Os Investigador no Hospital da Pesquisa das Crianças do St. Jude usaram o fermento humilde para ganhar introspecções em como uma pilha humana divisora se assegura de que um grupo idêntico de cromossomas obtivesse passado sobre a cada pilha de filha nova.
Os Erros nesta parte crítica da divisão de pilha podem fazer com que uma pilha de filha não obtenha cópias extra de alguns cromossomas que devem se ter movido na outra pilha de filha, ou nenhuma cópia de outros cromossomas - um problema que seja predominante no cancro e possa causar aborto ou doença, tal como Síndrome de Down.
Os pesquisadores do St. Jude fizeram sua descoberta seguindo a actividade de um exército pequeno das moléculas com nomes exóticos como o argonaute (Ago1) e o dicer; estas moléculas ajudam a manter um formulário especializado, firmemente empacotado do heterochromatin chamado ADN na parte do cromossoma chamado o centrómero. Os investigador igualmente mostraram o pedido em que determinados eventos críticos ocorrem na fundação e em manter este heterochromatin. O trabalho é importante porque dá a cientistas a introspecção em como cada pilha de filha recebe o número normal de cromossomas; e oferece indícios importantes a compreender a causa genética de determinadas doenças catastróficas.
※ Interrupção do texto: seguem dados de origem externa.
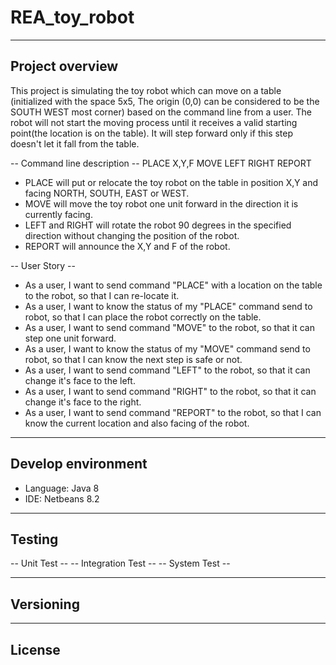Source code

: # REA_toy_robot
----------------
Project overview
----------------
This project is simulating the toy robot which can move on a table (initialized with the space 5x5, The origin (0,0) can be considered to be the SOUTH WEST most corner) based on the command line from a user. The robot will not start the moving process until it receives a valid starting point(the location is on the table). It will step forward only if this step doesn't let it fall from the table.

-- Command line description --
	PLACE X,Y,F
    MOVE
    LEFT
    RIGHT
    REPORT

- PLACE will put or relocate the toy robot on the table in position X,Y and facing NORTH, SOUTH, EAST or WEST.
- MOVE will move the toy robot one unit forward in the direction it is currently facing.
- LEFT and RIGHT will rotate the robot 90 degrees in the specified direction without changing the position of the robot.
- REPORT will announce the X,Y and F of the robot.

-- User Story --
- As a user, I want to send command "PLACE" with a location on the table to the robot, so that I can re-locate it.
- As a user, I want to know the status of my "PLACE" command send to robot, so that I can place the robot correctly on the table.
- As a user, I want to send command "MOVE" to the robot, so that it can step one unit forward. 
- As a user, I want to know the status of my "MOVE" command send to robot, so that I can know the next step is safe or not.
- As a user, I want to send command "LEFT" to the robot, so that it can change it's face to the left. 
- As a user, I want to send command "RIGHT" to the robot, so that it can change it's face to the right.
- As a user, I want to send command "REPORT" to the robot, so that I can know the current location and also facing of the robot.

-------------------
Develop environment
-------------------
- Language: Java 8
- IDE: Netbeans 8.2

--------
Testing
--------

-- Unit Test --
-- Integration Test --
-- System Test --

----------
Versioning
----------

-------
License
-------

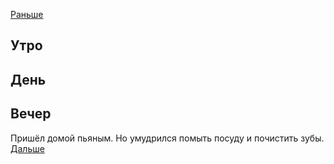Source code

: [Раньше](2020.06.26.md)  
## Утро
## День
## Вечер
Пришёл домой пьяным. Но умудрился помыть посуду и почистить зубы.  
[Дальше](2020.06.28.md)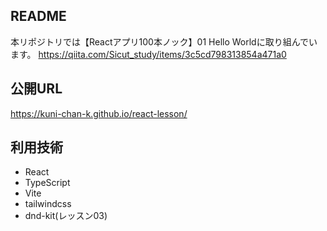 ## README
本リポジトリでは【Reactアプリ100本ノック】01 Hello Worldに取り組んでいます。
https://qiita.com/Sicut_study/items/3c5cd798313854a471a0

## 公開URL
https://kuni-chan-k.github.io/react-lesson/

## 利用技術
- React
- TypeScript
- Vite
- tailwindcss
- dnd-kit(レッスン03)
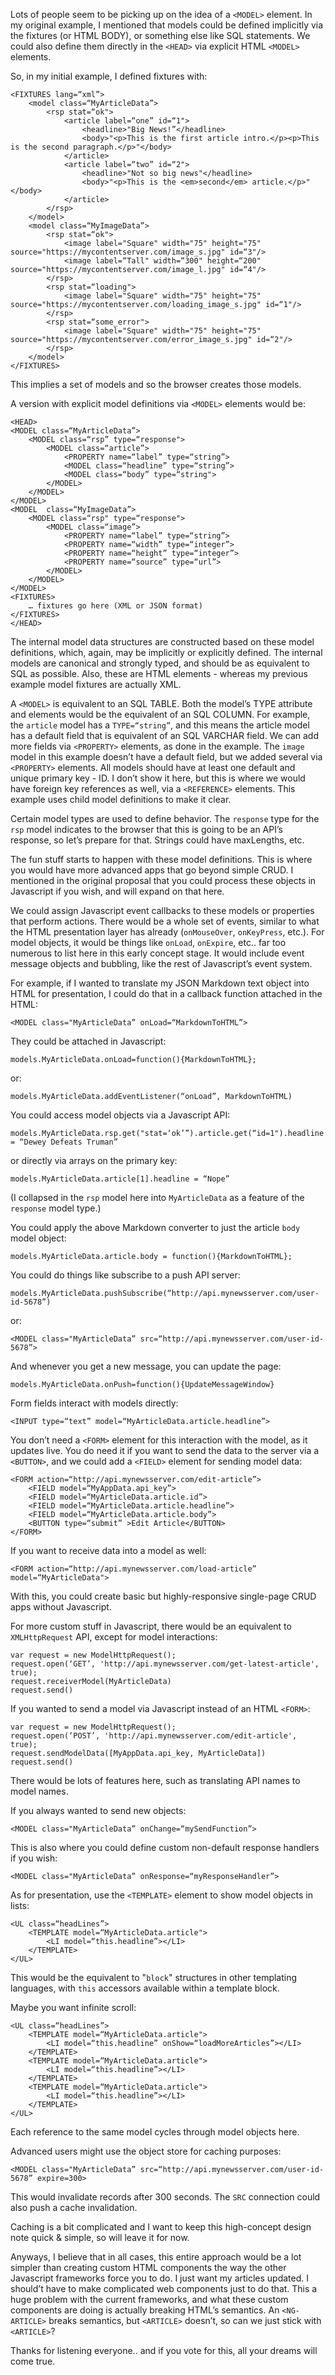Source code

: Lots of people seem to be picking up on the idea of a `<MODEL>` element.  In my original example, I mentioned that models could be defined implicitly via the fixtures (or HTML BODY), or something else like SQL statements.  We could also define them directly in the `<HEAD>` via explicit HTML `<MODEL>` elements.

So, in my initial example, I defined fixtures with:

    <FIXTURES lang=“xml”>
        <model class=“MyArticleData”>
            <rsp stat=“ok">
                <article label=“one” id=“1">
                    <headline>"Big News!”</headline>
                    <body>"<p>This is the first article intro.</p><p>This is the second paragraph.</p>"</body>
                </article>
                <article label=“two” id=“2">
                    <headline>"Not so big news"</headline>
                    <body>"<p>This is the <em>second</em> article.</p>"</body>
                </article>
            </rsp>
        </model>
        <model class=“MyImageData”>
            <rsp stat=“ok">
                <image label="Square" width="75" height="75" source="https://mycontentserver.com/image_s.jpg" id=“3"/>
                <image label=“Tall" width=“300" height=“200" source="https://mycontentserver.com/image_l.jpg" id=“4"/>
            </rsp>
            <rsp stat=“loading">
                <image label="Square" width="75" height="75" source="https://mycontentserver.com/loading_image_s.jpg" id=“1"/>
            </rsp>
            <rsp stat=“some_error">
                <image label="Square" width="75" height="75" source="https://mycontentserver.com/error_image_s.jpg" id=“2"/>
            </rsp>
        </model>
    </FIXTURES>

This implies a set of models and so the browser creates those models.

A version with explicit model definitions via `<MODEL>` elements would be:

    <HEAD>
    <MODEL class=“MyArticleData”>
        <MODEL class=“rsp” type=“response">
            <MODEL class=“article”>
                <PROPERTY name=“label” type=“string”>
                <MODEL class=“headline” type=“string”>  
                <MODEL class=“body” type=“string">
            </MODEL>
        </MODEL>
    </MODEL>
    <MODEL  class=“MyImageData”>
        <MODEL class=“rsp" type=“response">
            <MODEL class=“image”>
                <PROPERTY name=“label” type=“string”>
                <PROPERTY name=“width” type=“integer”>
                <PROPERTY name=“height” type=“integer”>
                <PROPERTY name=“source” type=“url”>
            </MODEL>
        </MODEL>
    </MODEL>
    <FIXTURES>
        … fixtures go here (XML or JSON format)
    </FIXTURES>
    </HEAD>

The internal model data structures are constructed based on these model definitions, which, again, may be implicitly or explicitly defined.  The internal models are canonical and strongly typed, and should be as equivalent to SQL as possible.  Also, these are HTML elements - whereas my previous example model fixtures are actually XML.

A `<MODEL>` is equivalent to an SQL TABLE.  Both the model’s TYPE attribute and <PROPERTY> elements would be the equivalent of an SQL COLUMN.  For example, the `article` model has a `TYPE=“string”`, and this means the article model has a default field that is equivalent of an SQL VARCHAR field.  We can add more fields via `<PROPERTY>` elements, as done in the example.  The `image` model in this example doesn’t have a default field, but we added several via `<PROPERTY>` elements.  All models should have at least one default and unique primary key - ID.  I don’t show it here, but this is where we would have foreign key references as well, via a `<REFERENCE>` elements.  This example uses child model definitions to make it clear.

Certain model types are used to define behavior. The `response` type for the `rsp` model indicates to the browser that this is going to be an API’s response, so let’s prepare for that.  Strings could have maxLengths, etc.

The fun stuff starts to happen with these model definitions. This is where you would have more advanced apps that go beyond simple CRUD.  I mentioned in the original proposal that you could process these objects in Javascript if you wish, and will expand on that here.  

We could assign Javascript event callbacks to these models or properties that perform actions.  There would be a whole set of events, similar to what the HTML presentation layer has already (`onMouseOver`, `onKeyPress`, etc.). For model objects, it would be things like `onLoad`, `onExpire`, etc.. far too numerous to list here in this early concept stage.  It would include event message objects and bubbling, like the rest of Javascript’s event system.

For example, if I wanted to translate my JSON Markdown text object into HTML for presentation, I could do that in a callback function attached in the HTML:

	<MODEL class="MyArticleData” onLoad=“MarkdownToHTML”>

They could be attached in Javascript:

	models.MyArticleData.onLoad=function(){MarkdownToHTML};

or:

	models.MyArticleData.addEventListener(“onLoad”, MarkdownToHTML)

You could access model objects via a Javascript API:

	models.MyArticleData.rsp.get("stat=‘ok’”).article.get(“id=1").headline = “Dewey Defeats Truman”

or directly via arrays on the primary key:

	models.MyArticleData.article[1].headline = “Nope”

(I collapsed in the `rsp` model here into `MyArticleData` as a feature of the `response` model type.)

You could apply the above Markdown converter to just the article `body` model object:

	models.MyArticleData.article.body = function(){MarkdownToHTML};

You could do things like subscribe to a push API server:

	models.MyArticleData.pushSubscribe(“http://api.mynewsserver.com/user-id-5678”)

or:

	<MODEL class="MyArticleData” src=“http://api.mynewsserver.com/user-id-5678”>

And whenever you get a new message, you can update the page:

	models.MyArticleData.onPush=function(){UpdateMessageWindow}

Form fields interact with models directly:

	<INPUT type=“text” model=“MyArticleData.article.headline”>

You don’t need a `<FORM>` element for this interaction with the model, as it updates live. You do need it if you want to send the data to the server via a `<BUTTON>`, and we could add a `<FIELD>` element for sending model data:

	<FORM action=“http://api.mynewsserver.com/edit-article”>
		<FIELD model=“MyAppData.api_key”>
		<FIELD model=“MyArticleData.article.id”>
		<FIELD model=“MyArticleData.article.headline”>
		<FIELD model=“MyArticleData.article.body”>
		<BUTTON type=“submit” >Edit Article</BUTTON>
	</FORM>

If you want to receive data into a model as well:

	<FORM action=“http://api.mynewsserver.com/load-article” model=“MyArticleData">

With this, you could create basic but highly-responsive single-page CRUD apps without Javascript.

For more custom stuff in Javascript, there would be an equivalent to `XMLHttpRequest` API, except for model interactions:

	var request = new ModelHttpRequest();
	request.open(‘GET’, 'http://api.mynewsserver.com/get-latest-article', true);
	request.receiverModel(MyArticleData)
	request.send()

If you wanted to send a model via Javascript instead of an HTML `<FORM>`:

	var request = new ModelHttpRequest();
	request.open(‘POST’, 'http://api.mynewsserver.com/edit-article', true);
	request.sendModelData([MyAppData.api_key, MyArticleData])
	request.send()

There would be lots of features here, such as translating API names to model names.

If you always wanted to send new objects:

	<MODEL class="MyArticleData” onChange=“mySendFunction”>

This is also where you could define custom non-default response handlers if you wish:

	<MODEL class="MyArticleData” onResponse=“myResponseHandler”>

As for presentation, use the `<TEMPLATE>` element to show model objects in lists:

	<UL class=“headLines”>
		<TEMPLATE model=“MyArticleData.article">
			<LI model=“this.headline”></LI>
		</TEMPLATE>
	</UL>

This would be the equivalent to "`block`" structures in other templating languages, with `this` accessors available within a template block.  

Maybe you want infinite scroll:

	<UL class=“headLines”>
		<TEMPLATE model=“MyArticleData.article">
			<LI model=“this.headline” onShow=“loadMoreArticles”></LI>
		</TEMPLATE>
		<TEMPLATE model=“MyArticleData.article">
			<LI model=“this.headline”></LI>
		</TEMPLATE>
		<TEMPLATE model=“MyArticleData.article">
			<LI model=“this.headline”></LI>
		</TEMPLATE>
	</UL>

Each reference to the same model cycles through model objects here.

Advanced users might use the object store for caching purposes:

	<MODEL class="MyArticleData” src=“http://api.mynewsserver.com/user-id-5678” expire=300>

This would invalidate records after 300 seconds.  The `SRC` connection could also push a cache invalidation. 

Caching is a bit complicated and I want to keep this high-concept design note quick & simple, so will leave it for now.

Anyways, I believe that in all cases, this entire approach would be a lot simpler than creating custom HTML components the way the other Javascript frameworks force you to do.  I just want my articles updated. I should’t have to make complicated web components just to do that.  This a huge problem with the current frameworks, and what these custom components are doing is actually breaking HTML’s semantics.  An `<NG-ARTICLE>` breaks semantics, but `<ARTICLE>` doesn’t, so can we just stick with `<ARTICLE>`?

Thanks for listening everyone.. and if you vote for this, all your dreams will come true.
Um relatório neste trabalho aparece na introdução do 25 de maio da Pilha Molecular.
O ADN de Toda a pilha é envolvido em torno de uma série de estruturas, chamada octamers do histone, para gerar cromatina-muita ferida da rosca do gosto em torno de um carretel. Esta cromatina é então mais adicional comprimida para formar as estruturas características, grossas reconhecidas geralmente nas ilustrações e fotografias como cromossomas. No centrómero, o ADN é empacotado em um formulário ainda mais compacto e especializado do heterochromatin centromeric chamado cromatina.
O centrómero é o último ponto em que os dois cromossomas idênticos são juntados antes que a pilha se divida. O heterochromatin Centromeric ajuda a unir junto da “os cromatídeo irmã” de cada par do cromossoma enquanto alinham no centro da pilha divisora antes de separar e de se mover em suas pilhas de filha respectivas. Quando a pilha se assegurou de que seja seguro continuar a se dividir, cada cromatídeo da irmã move-se em sentidos opostos para as duas pilhas de filha novas que estão formando.
“A pilha deve estabelecer e então manter o heterochromatin centromeric para assegurar-se de que cada par do cromossoma seja estável e ligado firmemente junto até que esteja hora de separar,” diga a Perdiz de Janet, Ph.D., membro assistente do Departamento do St. Jude da Bioquímica. “De Outra Maneira, os pares do cromossoma derivariam distante e deixariam pilhas de filha com o demasiados ou demasiado poucos cromossomas.” A Perdiz é o autor superior do relatório.
As combinações estudadas equipe do St. Jude de moléculas no fermento chamado os complexos de RITS e de RDRC, que junto com uma enzima chamaram Clr4 (Suv39 nos seres humanos), estabelecem e mantêm o heterochromatin centromeric na pilha de fermento durante uma série com cuidado choreographed de etapas.
RITS é compor das proteínas Ago1, Tas3 e Chp1 e trabalhos pròxima com RDRC. RDRC produz um tipo de material genético chamado o RNA dobro-encalhado, que uma enzima, chamada dicer, a seguir desbasta nas partes menores chamadas RNA de interferência pequeno (siRNA). o siRNA é limitado por RITS, e por sua vez, as ajudas RITS para reforçar o heterochromatin centromeric e para mantê-lo estável.
Além, a enzima Clr4 põe etiquetas químicas no histone “carretel” em um processo chamado methylation. O Methylation atrai uma proteína chamada Swi6 (HP1 nos seres humanos) ao cromossoma para reforçar o heterochromatin.